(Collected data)

★ ★ ★ ★

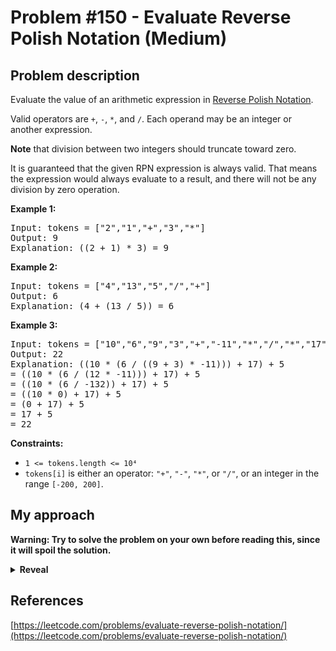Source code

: # Problem #150 - Evaluate Reverse Polish Notation (Medium)

## Problem description

Evaluate the value of an arithmetic expression in [Reverse Polish Notation](http://en.wikipedia.org/wiki/Reverse_Polish_notation).

Valid operators are `+`, `-`, `*`, and `/`. Each operand may be an integer or another expression.

**Note** that division between two integers should truncate toward zero.

It is guaranteed that the given RPN expression is always valid. That means the expression would always evaluate to a result, and there will not be any division by zero operation.

**Example 1:**

<pre>Input: tokens = ["2","1","+","3","*"]
Output: 9
Explanation: ((2 + 1) * 3) = 9
</pre>

**Example 2:**

<pre>Input: tokens = ["4","13","5","/","+"]
Output: 6
Explanation: (4 + (13 / 5)) = 6
</pre>

**Example 3:**

<pre>Input: tokens = ["10","6","9","3","+","-11","*","/","*","17","+","5","+"]
Output: 22
Explanation: ((10 * (6 / ((9 + 3) * -11))) + 17) + 5
= ((10 * (6 / (12 * -11))) + 17) + 5
= ((10 * (6 / -132)) + 17) + 5
= ((10 * 0) + 17) + 5
= (0 + 17) + 5
= 17 + 5
= 22
</pre>

**Constraints:**

-   `1 <= tokens.length <= 10⁴`
-   `tokens[i]` is either an operator: `"+"`, `"-"`, `"*"`, or `"/"`, or an integer in the range `[-200, 200]`.

## My approach

**Warning: Try to solve the problem on your own before reading this, since it will spoil the solution.**

<details>
  <summary><b>Reveal</b></summary>
  The notation always takes the last two values seen into account when an operator is present, including results of previous calculations. Due to this, you can store the numbers and calculated values in one stack, always popping the two last ones when you encounter an operator, use them, and push the result back to the stack.
  <p>
    
  |         Implementation          | Time complexity | Space complexity |                        Runtime                       |                     Memory Usage                    |
  | :-----------------------------: | :-------------: | :--------------: | :--------------------------------------------------: | :-------------------------------------------------: |
  |              [Rust](https://github.com/Pandicon/leetcode/tree/main/problems/algorithms/0150/solution.rs)               |       O(N)      |       O(N)       | 0 ms, faster than 100.00% of Rust online submissions | 2.7 MB, less than 86.84% of Rust online submissions |
  |              [C](https://github.com/Pandicon/leetcode/tree/main/problems/algorithms/0150/solution.c)               |       O(N)      |       O(N)       | 6 ms, faster than 93.75% of C online submissions | 7.4 MB, less than 65.00% of C online submissions |
</details>

## References

[https://leetcode.com/problems/evaluate-reverse-polish-notation/](https://leetcode.com/problems/evaluate-reverse-polish-notation/)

★ ★ ★ ★

Exercise brief: Please take the lines from the beginning of the data above through the line holding "Evaluate the value" and transcribe them exactly, without any pictures.

Finished task:
Source code

: # Problem #150 - Evaluate Reverse Polish Notation (Medium)

## Problem description

Evaluate the value of an arithmetic expression in [Reverse Polish Notation](http://en.wikipedia.org/wiki/Reverse_Polish_notation).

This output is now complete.